**DATA UNDER STUDY**
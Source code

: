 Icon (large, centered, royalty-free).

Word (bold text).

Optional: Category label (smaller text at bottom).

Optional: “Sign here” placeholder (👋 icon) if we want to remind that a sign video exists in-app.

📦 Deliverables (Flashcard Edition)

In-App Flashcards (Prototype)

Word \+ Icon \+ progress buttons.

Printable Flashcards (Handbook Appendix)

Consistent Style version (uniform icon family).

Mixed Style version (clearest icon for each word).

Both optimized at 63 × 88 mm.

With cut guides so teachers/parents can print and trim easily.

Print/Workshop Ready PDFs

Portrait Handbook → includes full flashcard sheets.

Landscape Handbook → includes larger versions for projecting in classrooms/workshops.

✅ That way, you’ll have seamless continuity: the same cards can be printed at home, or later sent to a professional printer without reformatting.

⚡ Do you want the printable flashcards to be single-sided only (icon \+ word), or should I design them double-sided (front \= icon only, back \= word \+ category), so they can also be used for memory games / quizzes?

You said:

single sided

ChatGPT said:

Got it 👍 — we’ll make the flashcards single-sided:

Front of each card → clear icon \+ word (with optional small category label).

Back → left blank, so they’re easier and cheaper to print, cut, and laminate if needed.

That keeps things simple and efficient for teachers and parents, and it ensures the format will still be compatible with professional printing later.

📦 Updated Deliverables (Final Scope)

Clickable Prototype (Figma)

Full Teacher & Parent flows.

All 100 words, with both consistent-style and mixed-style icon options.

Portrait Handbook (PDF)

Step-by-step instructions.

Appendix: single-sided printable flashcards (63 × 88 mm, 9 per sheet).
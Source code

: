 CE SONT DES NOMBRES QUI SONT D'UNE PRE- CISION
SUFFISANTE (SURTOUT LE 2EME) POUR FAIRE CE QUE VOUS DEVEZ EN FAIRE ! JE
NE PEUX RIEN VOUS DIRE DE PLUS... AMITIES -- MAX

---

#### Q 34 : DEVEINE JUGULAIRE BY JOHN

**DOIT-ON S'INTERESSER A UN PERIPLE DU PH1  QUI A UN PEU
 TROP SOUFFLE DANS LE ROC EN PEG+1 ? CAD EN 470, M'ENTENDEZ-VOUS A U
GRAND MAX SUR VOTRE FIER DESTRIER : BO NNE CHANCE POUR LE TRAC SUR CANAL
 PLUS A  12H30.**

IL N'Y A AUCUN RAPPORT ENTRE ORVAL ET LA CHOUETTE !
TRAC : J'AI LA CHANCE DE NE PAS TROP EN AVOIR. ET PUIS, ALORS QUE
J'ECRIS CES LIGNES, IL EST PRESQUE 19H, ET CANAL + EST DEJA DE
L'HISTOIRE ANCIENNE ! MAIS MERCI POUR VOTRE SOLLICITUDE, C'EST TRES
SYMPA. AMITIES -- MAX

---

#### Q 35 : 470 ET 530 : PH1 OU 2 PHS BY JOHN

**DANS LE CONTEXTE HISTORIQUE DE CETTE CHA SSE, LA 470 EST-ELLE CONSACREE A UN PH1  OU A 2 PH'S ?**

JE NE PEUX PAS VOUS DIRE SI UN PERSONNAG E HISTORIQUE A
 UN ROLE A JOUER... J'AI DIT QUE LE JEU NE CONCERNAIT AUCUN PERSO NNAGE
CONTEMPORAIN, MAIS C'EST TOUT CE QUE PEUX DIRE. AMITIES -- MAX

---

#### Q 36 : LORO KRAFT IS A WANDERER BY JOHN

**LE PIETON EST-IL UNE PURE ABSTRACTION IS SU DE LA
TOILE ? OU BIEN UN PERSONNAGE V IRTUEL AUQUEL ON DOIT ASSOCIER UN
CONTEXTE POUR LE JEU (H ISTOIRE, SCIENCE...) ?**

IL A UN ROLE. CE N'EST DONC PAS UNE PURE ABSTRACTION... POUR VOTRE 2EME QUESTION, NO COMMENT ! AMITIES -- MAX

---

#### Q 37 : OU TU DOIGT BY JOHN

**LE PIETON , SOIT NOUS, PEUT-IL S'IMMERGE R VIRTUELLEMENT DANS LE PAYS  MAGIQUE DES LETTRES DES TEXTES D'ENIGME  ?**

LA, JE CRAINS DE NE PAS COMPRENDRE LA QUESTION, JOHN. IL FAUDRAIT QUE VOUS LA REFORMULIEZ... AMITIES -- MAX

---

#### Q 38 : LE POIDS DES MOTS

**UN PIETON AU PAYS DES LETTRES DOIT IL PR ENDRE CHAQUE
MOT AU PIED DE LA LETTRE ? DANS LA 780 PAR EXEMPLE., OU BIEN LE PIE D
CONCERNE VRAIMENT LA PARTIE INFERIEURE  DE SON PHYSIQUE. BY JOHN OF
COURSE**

**TASK BRIEF**
Set down, please, the lines from the line holding "#### Q 34 : DEVEINE JUGULAIRE BY JOHN" through the final line of the data, exactly and with nothing added.

**SOLUTION TO THIS PROBLEM**
#### Q 34 : DEVEINE JUGULAIRE BY JOHN

**DOIT-ON S'INTERESSER A UN PERIPLE DU PH1  QUI A UN PEU
 TROP SOUFFLE DANS LE ROC EN PEG+1 ? CAD EN 470, M'ENTENDEZ-VOUS A U
GRAND MAX SUR VOTRE FIER DESTRIER : BO NNE CHANCE POUR LE TRAC SUR CANAL
 PLUS A  12H30.**

IL N'Y A AUCUN RAPPORT ENTRE ORVAL ET LA CHOUETTE !
TRAC : J'AI LA CHANCE DE NE PAS TROP EN AVOIR. ET PUIS, ALORS QUE
J'ECRIS CES LIGNES, IL EST PRESQUE 19H, ET CANAL + EST DEJA DE
L'HISTOIRE ANCIENNE ! MAIS MERCI POUR VOTRE SOLLICITUDE, C'EST TRES
SYMPA. AMITIES -- MAX

---

#### Q 35 : 470 ET 530 : PH1 OU 2 PHS BY JOHN

**DANS LE CONTEXTE HISTORIQUE DE CETTE CHA SSE, LA 470 EST-ELLE CONSACREE A UN PH1  OU A 2 PH'S ?**

JE NE PEUX PAS VOUS DIRE SI UN PERSONNAG E HISTORIQUE A
 UN ROLE A JOUER... J'AI DIT QUE LE JEU NE CONCERNAIT AUCUN PERSO NNAGE
CONTEMPORAIN, MAIS C'EST TOUT CE QUE PEUX DIRE. AMITIES -- MAX

---

#### Q 36 : LORO KRAFT IS A WANDERER BY JOHN

**LE PIETON EST-IL UNE PURE ABSTRACTION IS SU DE LA
TOILE ? OU BIEN UN PERSONNAGE V IRTUEL AUQUEL ON DOIT ASSOCIER UN
CONTEXTE POUR LE JEU (H ISTOIRE, SCIENCE...) ?**

IL A UN ROLE. CE N'EST DONC PAS UNE PURE ABSTRACTION... POUR VOTRE 2EME QUESTION, NO COMMENT ! AMITIES -- MAX

---

#### Q 37 : OU TU DOIGT BY JOHN

**LE PIETON , SOIT NOUS, PEUT-IL S'IMMERGE R VIRTUELLEMENT DANS LE PAYS  MAGIQUE DES LETTRES DES TEXTES D'ENIGME  ?**

LA, JE CRAINS DE NE PAS COMPRENDRE LA QUESTION, JOHN. IL FAUDRAIT QUE VOUS LA REFORMULIEZ... AMITIES -- MAX

---

#### Q 38 : LE POIDS DES MOTS

**UN PIETON AU PAYS DES LETTRES DOIT IL PR ENDRE CHAQUE
MOT AU PIED DE LA LETTRE ? DANS LA 780 PAR EXEMPLE., OU BIEN LE PIE D
CONCERNE VRAIMENT LA PARTIE INFERIEURE  DE SON PHYSIQUE. BY JOHN OF
COURSE**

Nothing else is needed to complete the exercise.